It's a sartorial conundrum: what should the well-dressed executive be wearing now that's summer's here and the blazing sun is melting the tar on the streets?
Once upon a time, this question was a no-brainer. Executives, both senior and junior, simply slipped on a short-sleeved bush shirt or a full-sleeved one if they were in a formal mood.
Today, that type of dressing would be almost enough to merit a pink slip in some organisations. The multinational banks, for instance, demand that even junior executives turn up in a formal suit matched with a pure silk tie -- nothing less will do.
That might seem horribly uncomfortable in India's tropical climate but the corporations insist that the air-conditioning in most modern offices is more than enough to keep people cool.
Also, there are more options available in suitings than there ever were before. In the old days, a cotton suit would have meant sporting a permanently rumpled look.
Today, there are products like Louis Philippe's Premium Wrinkle-Free cotton linen trousers prices at Rs 1,499 that are guaranteed to keep their creases through a full 12 hours of corporate firefighting.
Take a look at adman Suhel Seth, who admits that he sometimes strolls into office in shorts (remember, he owns the company). But that's on days when he doesn't have to meet key clients. When it comes to suits, his preferred fabric is linen.
Says Seth: "It might give that crumpled look, but who cares. A linen suit is the comfortable option in the heat of Delhi, especially if it happens to be from the Zegna stable."

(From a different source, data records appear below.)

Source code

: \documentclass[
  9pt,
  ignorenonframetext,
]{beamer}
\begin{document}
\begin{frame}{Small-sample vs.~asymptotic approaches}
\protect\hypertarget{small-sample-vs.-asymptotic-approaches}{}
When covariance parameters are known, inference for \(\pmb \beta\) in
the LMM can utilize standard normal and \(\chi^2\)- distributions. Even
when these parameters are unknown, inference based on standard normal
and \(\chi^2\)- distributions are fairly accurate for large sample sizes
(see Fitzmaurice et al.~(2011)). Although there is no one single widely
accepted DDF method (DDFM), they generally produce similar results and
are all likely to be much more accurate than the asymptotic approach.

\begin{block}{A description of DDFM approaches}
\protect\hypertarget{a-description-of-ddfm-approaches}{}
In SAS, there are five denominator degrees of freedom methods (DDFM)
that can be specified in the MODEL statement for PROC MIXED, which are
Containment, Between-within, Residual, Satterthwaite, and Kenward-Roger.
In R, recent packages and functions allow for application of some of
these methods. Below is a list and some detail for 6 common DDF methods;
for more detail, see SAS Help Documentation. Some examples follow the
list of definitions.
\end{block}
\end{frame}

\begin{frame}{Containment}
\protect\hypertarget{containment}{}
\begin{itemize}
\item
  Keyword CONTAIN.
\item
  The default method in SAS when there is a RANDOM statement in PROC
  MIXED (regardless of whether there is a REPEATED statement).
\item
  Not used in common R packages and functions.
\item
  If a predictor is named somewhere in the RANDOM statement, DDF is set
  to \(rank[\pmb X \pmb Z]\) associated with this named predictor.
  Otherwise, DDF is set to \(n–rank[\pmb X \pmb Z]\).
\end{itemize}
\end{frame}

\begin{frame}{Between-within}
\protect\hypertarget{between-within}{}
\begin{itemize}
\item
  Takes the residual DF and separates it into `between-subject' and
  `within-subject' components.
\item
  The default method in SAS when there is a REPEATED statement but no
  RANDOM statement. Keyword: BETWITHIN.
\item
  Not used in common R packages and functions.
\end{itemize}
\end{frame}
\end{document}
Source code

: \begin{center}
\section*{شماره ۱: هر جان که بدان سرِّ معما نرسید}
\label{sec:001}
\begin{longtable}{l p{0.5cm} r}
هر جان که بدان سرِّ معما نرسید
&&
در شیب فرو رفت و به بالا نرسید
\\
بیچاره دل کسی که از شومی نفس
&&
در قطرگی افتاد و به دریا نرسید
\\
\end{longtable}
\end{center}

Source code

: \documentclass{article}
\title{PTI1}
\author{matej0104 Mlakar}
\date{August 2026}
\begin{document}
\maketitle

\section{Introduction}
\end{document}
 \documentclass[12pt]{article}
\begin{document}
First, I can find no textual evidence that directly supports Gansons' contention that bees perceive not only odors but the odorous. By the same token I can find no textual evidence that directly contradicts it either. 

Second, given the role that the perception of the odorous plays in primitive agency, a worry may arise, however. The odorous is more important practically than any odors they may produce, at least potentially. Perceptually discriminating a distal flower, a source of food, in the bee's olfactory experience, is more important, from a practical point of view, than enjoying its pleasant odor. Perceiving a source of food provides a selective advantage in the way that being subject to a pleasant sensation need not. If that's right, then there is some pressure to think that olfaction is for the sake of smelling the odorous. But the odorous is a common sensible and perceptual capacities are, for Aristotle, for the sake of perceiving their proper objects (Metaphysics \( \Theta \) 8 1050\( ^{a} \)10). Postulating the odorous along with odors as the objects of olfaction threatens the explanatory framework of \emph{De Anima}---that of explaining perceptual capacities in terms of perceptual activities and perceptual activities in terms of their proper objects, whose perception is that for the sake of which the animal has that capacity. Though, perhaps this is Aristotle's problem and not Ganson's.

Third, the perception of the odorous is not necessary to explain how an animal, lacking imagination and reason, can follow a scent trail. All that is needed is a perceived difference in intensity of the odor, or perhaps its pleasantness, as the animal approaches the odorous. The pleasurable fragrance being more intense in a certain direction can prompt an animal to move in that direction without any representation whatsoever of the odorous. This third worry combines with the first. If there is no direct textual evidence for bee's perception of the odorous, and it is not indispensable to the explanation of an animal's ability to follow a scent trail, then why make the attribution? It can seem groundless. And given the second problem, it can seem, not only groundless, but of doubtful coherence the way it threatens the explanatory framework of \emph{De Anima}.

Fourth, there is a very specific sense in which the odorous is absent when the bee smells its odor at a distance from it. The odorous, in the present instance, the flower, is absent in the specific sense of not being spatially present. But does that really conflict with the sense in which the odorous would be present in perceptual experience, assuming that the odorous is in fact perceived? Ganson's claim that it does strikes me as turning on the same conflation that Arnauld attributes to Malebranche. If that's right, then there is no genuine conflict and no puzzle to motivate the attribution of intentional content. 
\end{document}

It can be a different ballgame if you don't own the company. Take Bharti Televentures' director communications, Deepak Jolly, who discovered that relatively formal dressing was the order of the day in his company. Jolly's recipe for cool dressing is to wear a thin suit from Givo or Giovanni, with lightweight linings.
He has also found that the ITC Willsport range has plenty of choices. "While these are my two trusted names when it comes to suits, the ITC Willsport's range of formals is equally impressive," he says.
These are teamed with shirts in light summery yellows, pinks and mauves or, of course, white.
For Louis Vuitton's Indian advisor Tikka Shatrujit Singh, style is, of course, everything. He must cut a slightly different figure from the average corporate honcho and he prefers to stick to cotton or linen suits in shades of pastels.
"But I never wear a white shirt -- an assortment of stripes, checks and subtle solids," he says.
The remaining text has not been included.